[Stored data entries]
::::::::::
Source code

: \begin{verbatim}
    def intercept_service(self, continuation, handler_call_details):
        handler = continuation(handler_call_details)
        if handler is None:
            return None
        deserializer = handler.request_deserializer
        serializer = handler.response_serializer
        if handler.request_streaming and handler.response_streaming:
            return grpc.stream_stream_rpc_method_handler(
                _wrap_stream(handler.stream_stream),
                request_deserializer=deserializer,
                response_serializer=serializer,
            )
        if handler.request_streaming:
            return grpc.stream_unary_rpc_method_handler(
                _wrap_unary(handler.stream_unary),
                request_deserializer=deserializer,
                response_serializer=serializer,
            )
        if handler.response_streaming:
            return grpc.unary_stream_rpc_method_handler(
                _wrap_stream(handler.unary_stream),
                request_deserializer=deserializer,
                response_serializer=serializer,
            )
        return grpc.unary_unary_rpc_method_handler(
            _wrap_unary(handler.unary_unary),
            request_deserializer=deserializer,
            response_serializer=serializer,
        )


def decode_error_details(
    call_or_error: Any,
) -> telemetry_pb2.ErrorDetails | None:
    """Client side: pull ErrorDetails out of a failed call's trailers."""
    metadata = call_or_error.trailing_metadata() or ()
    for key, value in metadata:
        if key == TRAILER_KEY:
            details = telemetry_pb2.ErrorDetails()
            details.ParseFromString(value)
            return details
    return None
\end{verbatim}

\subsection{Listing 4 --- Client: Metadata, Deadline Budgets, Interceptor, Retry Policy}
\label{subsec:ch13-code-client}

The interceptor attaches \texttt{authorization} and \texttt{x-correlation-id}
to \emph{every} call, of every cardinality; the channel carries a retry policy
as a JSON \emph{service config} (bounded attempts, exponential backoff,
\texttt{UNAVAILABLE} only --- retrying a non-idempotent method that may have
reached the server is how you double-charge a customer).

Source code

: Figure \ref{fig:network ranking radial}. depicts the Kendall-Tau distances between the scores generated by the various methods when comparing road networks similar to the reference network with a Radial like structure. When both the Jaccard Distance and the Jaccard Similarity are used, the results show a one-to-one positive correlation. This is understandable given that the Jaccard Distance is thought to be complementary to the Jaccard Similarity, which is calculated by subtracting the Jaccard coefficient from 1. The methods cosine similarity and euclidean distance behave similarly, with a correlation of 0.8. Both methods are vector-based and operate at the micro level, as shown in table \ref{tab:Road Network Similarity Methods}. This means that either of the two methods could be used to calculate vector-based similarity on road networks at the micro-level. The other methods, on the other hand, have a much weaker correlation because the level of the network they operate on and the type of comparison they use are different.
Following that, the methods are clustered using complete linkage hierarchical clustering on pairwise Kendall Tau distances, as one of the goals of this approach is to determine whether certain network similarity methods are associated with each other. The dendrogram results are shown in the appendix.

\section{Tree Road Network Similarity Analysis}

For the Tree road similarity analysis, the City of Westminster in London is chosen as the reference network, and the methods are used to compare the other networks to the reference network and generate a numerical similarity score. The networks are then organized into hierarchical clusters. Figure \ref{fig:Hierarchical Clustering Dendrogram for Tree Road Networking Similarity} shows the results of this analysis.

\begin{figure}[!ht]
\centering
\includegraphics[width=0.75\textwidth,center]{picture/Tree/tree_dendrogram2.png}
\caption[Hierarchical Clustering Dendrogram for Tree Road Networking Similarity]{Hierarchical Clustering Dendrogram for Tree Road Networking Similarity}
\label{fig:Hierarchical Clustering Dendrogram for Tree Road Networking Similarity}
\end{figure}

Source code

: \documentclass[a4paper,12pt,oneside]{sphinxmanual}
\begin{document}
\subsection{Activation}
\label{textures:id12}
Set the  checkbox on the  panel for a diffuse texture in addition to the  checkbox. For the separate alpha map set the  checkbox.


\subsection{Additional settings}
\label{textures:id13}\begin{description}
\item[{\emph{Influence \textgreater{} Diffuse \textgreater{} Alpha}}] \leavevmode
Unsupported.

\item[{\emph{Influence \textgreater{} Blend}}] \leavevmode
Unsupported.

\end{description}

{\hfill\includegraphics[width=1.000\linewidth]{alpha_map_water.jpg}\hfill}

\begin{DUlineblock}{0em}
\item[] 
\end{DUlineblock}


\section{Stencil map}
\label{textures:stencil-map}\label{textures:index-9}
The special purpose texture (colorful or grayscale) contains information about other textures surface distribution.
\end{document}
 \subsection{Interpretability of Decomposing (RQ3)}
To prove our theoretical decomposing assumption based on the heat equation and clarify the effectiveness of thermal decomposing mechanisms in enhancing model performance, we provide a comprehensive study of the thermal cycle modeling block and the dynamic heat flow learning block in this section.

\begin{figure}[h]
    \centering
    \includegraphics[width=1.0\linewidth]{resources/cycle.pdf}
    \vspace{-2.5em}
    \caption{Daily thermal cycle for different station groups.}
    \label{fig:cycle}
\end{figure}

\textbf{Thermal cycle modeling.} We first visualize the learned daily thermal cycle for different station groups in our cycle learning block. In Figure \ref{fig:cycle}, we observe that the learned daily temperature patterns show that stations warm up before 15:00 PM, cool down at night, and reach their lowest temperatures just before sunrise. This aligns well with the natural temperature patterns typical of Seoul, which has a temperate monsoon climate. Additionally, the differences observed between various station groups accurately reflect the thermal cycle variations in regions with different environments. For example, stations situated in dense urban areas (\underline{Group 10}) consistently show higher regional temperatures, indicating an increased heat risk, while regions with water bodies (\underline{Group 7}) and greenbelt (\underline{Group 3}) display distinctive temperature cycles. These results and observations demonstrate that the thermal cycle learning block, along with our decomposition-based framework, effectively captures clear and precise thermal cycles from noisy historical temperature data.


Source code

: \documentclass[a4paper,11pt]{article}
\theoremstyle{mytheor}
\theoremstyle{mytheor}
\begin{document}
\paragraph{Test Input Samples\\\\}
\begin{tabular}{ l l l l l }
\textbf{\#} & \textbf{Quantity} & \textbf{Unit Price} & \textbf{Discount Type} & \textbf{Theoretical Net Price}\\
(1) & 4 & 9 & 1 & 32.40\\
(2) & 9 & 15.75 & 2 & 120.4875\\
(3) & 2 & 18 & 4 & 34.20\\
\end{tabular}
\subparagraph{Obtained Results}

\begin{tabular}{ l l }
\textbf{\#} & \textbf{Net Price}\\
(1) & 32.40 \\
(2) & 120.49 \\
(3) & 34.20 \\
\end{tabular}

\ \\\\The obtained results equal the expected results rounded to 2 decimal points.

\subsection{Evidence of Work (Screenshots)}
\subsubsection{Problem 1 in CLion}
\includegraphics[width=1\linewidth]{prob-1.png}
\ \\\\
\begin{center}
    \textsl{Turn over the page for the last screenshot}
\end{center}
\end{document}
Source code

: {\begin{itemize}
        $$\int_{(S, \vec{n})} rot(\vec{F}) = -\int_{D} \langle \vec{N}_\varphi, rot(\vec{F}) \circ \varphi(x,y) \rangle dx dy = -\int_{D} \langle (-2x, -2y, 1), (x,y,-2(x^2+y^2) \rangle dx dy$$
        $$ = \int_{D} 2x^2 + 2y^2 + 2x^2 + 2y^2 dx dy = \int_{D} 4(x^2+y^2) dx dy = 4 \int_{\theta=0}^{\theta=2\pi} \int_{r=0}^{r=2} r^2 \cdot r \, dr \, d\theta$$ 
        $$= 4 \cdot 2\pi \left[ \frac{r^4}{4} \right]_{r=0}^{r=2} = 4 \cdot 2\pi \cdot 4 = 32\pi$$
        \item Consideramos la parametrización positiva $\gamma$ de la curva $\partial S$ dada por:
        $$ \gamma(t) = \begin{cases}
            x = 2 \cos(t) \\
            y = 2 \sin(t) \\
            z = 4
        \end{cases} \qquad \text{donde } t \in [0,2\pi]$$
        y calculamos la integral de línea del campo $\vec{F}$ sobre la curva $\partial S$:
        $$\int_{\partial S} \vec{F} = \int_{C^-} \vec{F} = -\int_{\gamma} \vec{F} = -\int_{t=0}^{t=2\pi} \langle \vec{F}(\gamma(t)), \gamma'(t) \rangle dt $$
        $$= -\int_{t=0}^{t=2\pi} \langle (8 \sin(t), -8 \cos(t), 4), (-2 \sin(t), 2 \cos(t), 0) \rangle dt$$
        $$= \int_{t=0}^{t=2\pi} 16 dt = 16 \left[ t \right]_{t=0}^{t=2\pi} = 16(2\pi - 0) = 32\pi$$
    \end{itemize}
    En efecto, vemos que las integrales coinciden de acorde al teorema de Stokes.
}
::::::::::
• _WHAT THIS TASK INVOLVES_
Exactly as they stand in the records above, print the lines from the one containing "x = 2 \cos(t) \\" through the final line, inclusive.

• _RESULT BELOW_
            x = 2 \cos(t) \\
            y = 2 \sin(t) \\
            z = 4
        \end{cases} \qquad \text{donde } t \in [0,2\pi]$$
        y calculamos la integral de línea del campo $\vec{F}$ sobre la curva $\partial S$:
        $$\int_{\partial S} \vec{F} = \int_{C^-} \vec{F} = -\int_{\gamma} \vec{F} = -\int_{t=0}^{t=2\pi} \langle \vec{F}(\gamma(t)), \gamma'(t) \rangle dt $$
        $$= -\int_{t=0}^{t=2\pi} \langle (8 \sin(t), -8 \cos(t), 4), (-2 \sin(t), 2 \cos(t), 0) \rangle dt$$
        $$= \int_{t=0}^{t=2\pi} 16 dt = 16 \left[ t \right]_{t=0}^{t=2\pi} = 16(2\pi - 0) = 32\pi$$
    \end{itemize}
    En efecto, vemos que las integrales coinciden de acorde al teorema de Stokes.
}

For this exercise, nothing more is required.